--- START ---

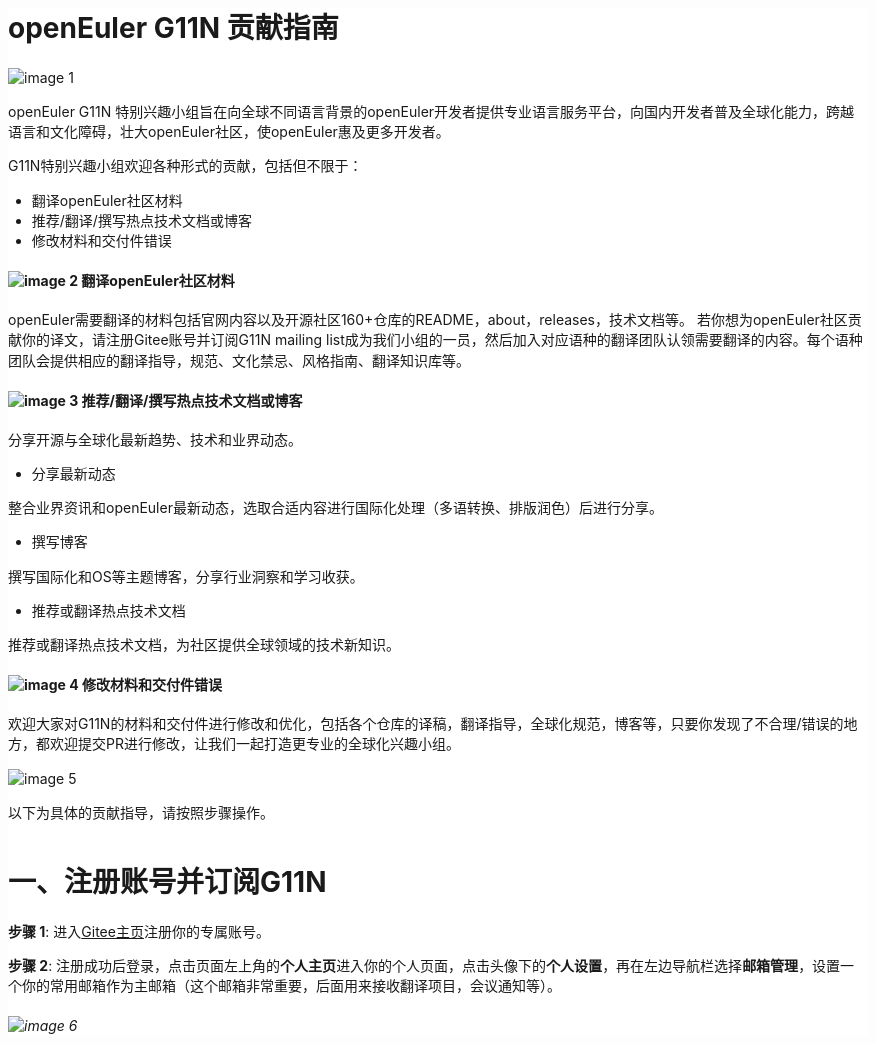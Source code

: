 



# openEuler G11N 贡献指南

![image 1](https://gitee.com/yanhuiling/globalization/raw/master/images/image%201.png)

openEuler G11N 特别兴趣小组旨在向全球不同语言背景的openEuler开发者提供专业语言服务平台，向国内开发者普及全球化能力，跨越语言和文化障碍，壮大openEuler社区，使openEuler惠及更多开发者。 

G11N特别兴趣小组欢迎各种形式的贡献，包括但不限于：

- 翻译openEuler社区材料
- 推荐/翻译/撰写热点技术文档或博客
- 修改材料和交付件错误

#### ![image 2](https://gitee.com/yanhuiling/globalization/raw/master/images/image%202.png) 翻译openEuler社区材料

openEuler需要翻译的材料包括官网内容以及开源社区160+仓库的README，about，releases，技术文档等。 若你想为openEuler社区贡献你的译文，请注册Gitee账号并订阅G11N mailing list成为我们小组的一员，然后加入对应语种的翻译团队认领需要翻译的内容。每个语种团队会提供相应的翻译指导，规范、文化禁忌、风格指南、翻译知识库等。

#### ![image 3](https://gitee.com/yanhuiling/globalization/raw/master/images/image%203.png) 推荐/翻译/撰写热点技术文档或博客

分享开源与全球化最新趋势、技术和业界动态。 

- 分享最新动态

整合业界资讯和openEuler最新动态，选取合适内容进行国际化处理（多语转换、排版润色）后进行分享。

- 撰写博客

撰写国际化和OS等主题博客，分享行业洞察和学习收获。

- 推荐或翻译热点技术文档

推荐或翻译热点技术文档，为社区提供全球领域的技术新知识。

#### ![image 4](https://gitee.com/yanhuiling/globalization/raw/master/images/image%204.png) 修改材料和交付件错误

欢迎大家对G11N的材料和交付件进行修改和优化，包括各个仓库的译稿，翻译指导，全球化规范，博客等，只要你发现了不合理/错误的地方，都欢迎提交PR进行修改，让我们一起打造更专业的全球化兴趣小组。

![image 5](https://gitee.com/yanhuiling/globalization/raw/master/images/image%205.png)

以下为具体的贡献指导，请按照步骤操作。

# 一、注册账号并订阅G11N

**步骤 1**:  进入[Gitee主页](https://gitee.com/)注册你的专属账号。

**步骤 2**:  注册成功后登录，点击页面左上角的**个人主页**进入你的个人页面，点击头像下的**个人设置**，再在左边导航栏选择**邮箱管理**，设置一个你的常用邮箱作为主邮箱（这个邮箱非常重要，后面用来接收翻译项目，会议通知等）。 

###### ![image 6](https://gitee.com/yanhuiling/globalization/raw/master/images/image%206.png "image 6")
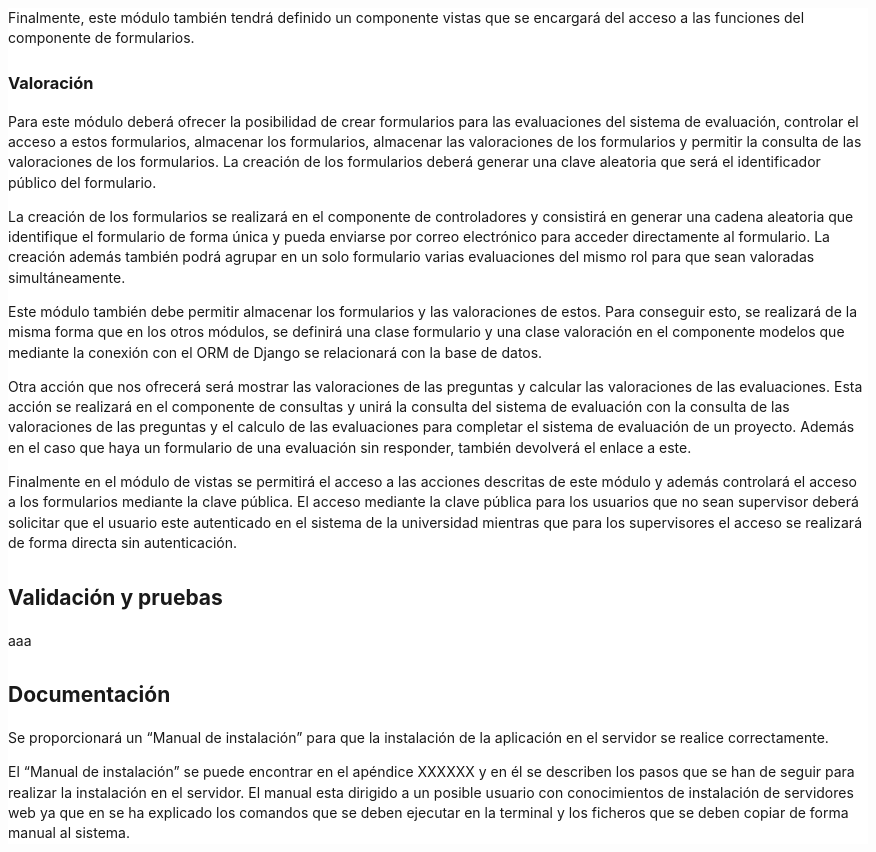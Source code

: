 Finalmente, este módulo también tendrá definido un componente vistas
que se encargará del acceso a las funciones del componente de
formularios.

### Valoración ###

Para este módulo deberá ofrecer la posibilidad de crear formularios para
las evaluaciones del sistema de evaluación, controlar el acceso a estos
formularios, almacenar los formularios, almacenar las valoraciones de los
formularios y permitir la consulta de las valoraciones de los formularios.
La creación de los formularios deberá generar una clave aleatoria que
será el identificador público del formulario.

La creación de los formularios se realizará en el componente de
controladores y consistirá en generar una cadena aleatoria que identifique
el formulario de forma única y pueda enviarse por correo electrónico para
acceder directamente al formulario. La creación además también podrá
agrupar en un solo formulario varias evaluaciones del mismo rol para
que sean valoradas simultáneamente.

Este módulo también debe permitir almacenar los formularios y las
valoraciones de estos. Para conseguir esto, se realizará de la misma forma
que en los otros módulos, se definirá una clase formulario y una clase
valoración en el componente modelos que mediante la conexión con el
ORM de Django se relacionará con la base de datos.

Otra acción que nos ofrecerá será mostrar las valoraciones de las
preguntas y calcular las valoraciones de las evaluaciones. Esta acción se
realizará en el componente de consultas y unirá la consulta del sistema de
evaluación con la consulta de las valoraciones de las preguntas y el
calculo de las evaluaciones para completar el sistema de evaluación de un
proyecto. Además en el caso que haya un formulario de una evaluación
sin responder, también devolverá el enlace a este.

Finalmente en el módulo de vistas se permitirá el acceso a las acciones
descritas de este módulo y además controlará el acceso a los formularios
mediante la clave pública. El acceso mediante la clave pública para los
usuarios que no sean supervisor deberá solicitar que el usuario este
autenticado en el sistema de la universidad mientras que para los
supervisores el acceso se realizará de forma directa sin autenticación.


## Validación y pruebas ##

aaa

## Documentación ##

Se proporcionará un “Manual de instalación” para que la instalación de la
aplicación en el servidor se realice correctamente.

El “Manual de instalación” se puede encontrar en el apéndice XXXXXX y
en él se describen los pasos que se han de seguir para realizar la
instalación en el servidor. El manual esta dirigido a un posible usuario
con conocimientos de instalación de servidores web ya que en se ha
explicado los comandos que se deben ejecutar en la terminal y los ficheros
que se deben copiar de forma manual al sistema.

--- END ---

[Required action] From the entries above, write out every line without a single change, skipping the images.

[Solution to the exercise]
Source code

: 



# openEuler G11N 贡献指南

![image 1](https://gitee.com/yanhuiling/globalization/raw/master/images/image%201.png)

openEuler G11N 特别兴趣小组旨在向全球不同语言背景的openEuler开发者提供专业语言服务平台，向国内开发者普及全球化能力，跨越语言和文化障碍，壮大openEuler社区，使openEuler惠及更多开发者。 

G11N特别兴趣小组欢迎各种形式的贡献，包括但不限于：

- 翻译openEuler社区材料
- 推荐/翻译/撰写热点技术文档或博客
- 修改材料和交付件错误

#### ![image 2](https://gitee.com/yanhuiling/globalization/raw/master/images/image%202.png) 翻译openEuler社区材料

openEuler需要翻译的材料包括官网内容以及开源社区160+仓库的README，about，releases，技术文档等。 若你想为openEuler社区贡献你的译文，请注册Gitee账号并订阅G11N mailing list成为我们小组的一员，然后加入对应语种的翻译团队认领需要翻译的内容。每个语种团队会提供相应的翻译指导，规范、文化禁忌、风格指南、翻译知识库等。

#### ![image 3](https://gitee.com/yanhuiling/globalization/raw/master/images/image%203.png) 推荐/翻译/撰写热点技术文档或博客

分享开源与全球化最新趋势、技术和业界动态。 

- 分享最新动态

整合业界资讯和openEuler最新动态，选取合适内容进行国际化处理（多语转换、排版润色）后进行分享。

- 撰写博客

撰写国际化和OS等主题博客，分享行业洞察和学习收获。

- 推荐或翻译热点技术文档

推荐或翻译热点技术文档，为社区提供全球领域的技术新知识。

#### ![image 4](https://gitee.com/yanhuiling/globalization/raw/master/images/image%204.png) 修改材料和交付件错误

欢迎大家对G11N的材料和交付件进行修改和优化，包括各个仓库的译稿，翻译指导，全球化规范，博客等，只要你发现了不合理/错误的地方，都欢迎提交PR进行修改，让我们一起打造更专业的全球化兴趣小组。

![image 5](https://gitee.com/yanhuiling/globalization/raw/master/images/image%205.png)

以下为具体的贡献指导，请按照步骤操作。

# 一、注册账号并订阅G11N

**步骤 1**:  进入[Gitee主页](https://gitee.com/)注册你的专属账号。

**步骤 2**:  注册成功后登录，点击页面左上角的**个人主页**进入你的个人页面，点击头像下的**个人设置**，再在左边导航栏选择**邮箱管理**，设置一个你的常用邮箱作为主邮箱（这个邮箱非常重要，后面用来接收翻译项目，会议通知等）。 

###### ![image 6](https://gitee.com/yanhuiling/globalization/raw/master/images/image%206.png "image 6")
Source code

: Finalmente, este módulo también tendrá definido un componente vistas
que se encargará del acceso a las funciones del componente de
formularios.

### Valoración ###

Para este módulo deberá ofrecer la posibilidad de crear formularios para
las evaluaciones del sistema de evaluación, controlar el acceso a estos
formularios, almacenar los formularios, almacenar las valoraciones de los
formularios y permitir la consulta de las valoraciones de los formularios.
La creación de los formularios deberá generar una clave aleatoria que
será el identificador público del formulario.

La creación de los formularios se realizará en el componente de
controladores y consistirá en generar una cadena aleatoria que identifique
el formulario de forma única y pueda enviarse por correo electrónico para
acceder directamente al formulario. La creación además también podrá
agrupar en un solo formulario varias evaluaciones del mismo rol para
que sean valoradas simultáneamente.

Este módulo también debe permitir almacenar los formularios y las
valoraciones de estos. Para conseguir esto, se realizará de la misma forma
que en los otros módulos, se definirá una clase formulario y una clase
valoración en el componente modelos que mediante la conexión con el
ORM de Django se relacionará con la base de datos.

Otra acción que nos ofrecerá será mostrar las valoraciones de las
preguntas y calcular las valoraciones de las evaluaciones. Esta acción se
realizará en el componente de consultas y unirá la consulta del sistema de
evaluación con la consulta de las valoraciones de las preguntas y el
calculo de las evaluaciones para completar el sistema de evaluación de un
proyecto. Además en el caso que haya un formulario de una evaluación
sin responder, también devolverá el enlace a este.

Finalmente en el módulo de vistas se permitirá el acceso a las acciones
descritas de este módulo y además controlará el acceso a los formularios
mediante la clave pública. El acceso mediante la clave pública para los
usuarios que no sean supervisor deberá solicitar que el usuario este
autenticado en el sistema de la universidad mientras que para los
supervisores el acceso se realizará de forma directa sin autenticación.


## Validación y pruebas ##

aaa

## Documentación ##

Se proporcionará un “Manual de instalación” para que la instalación de la
aplicación en el servidor se realice correctamente.

El “Manual de instalación” se puede encontrar en el apéndice XXXXXX y
en él se describen los pasos que se han de seguir para realizar la
instalación en el servidor. El manual esta dirigido a un posible usuario
con conocimientos de instalación de servidores web ya que en se ha
explicado los comandos que se deben ejecutar en la terminal y los ficheros
que se deben copiar de forma manual al sistema.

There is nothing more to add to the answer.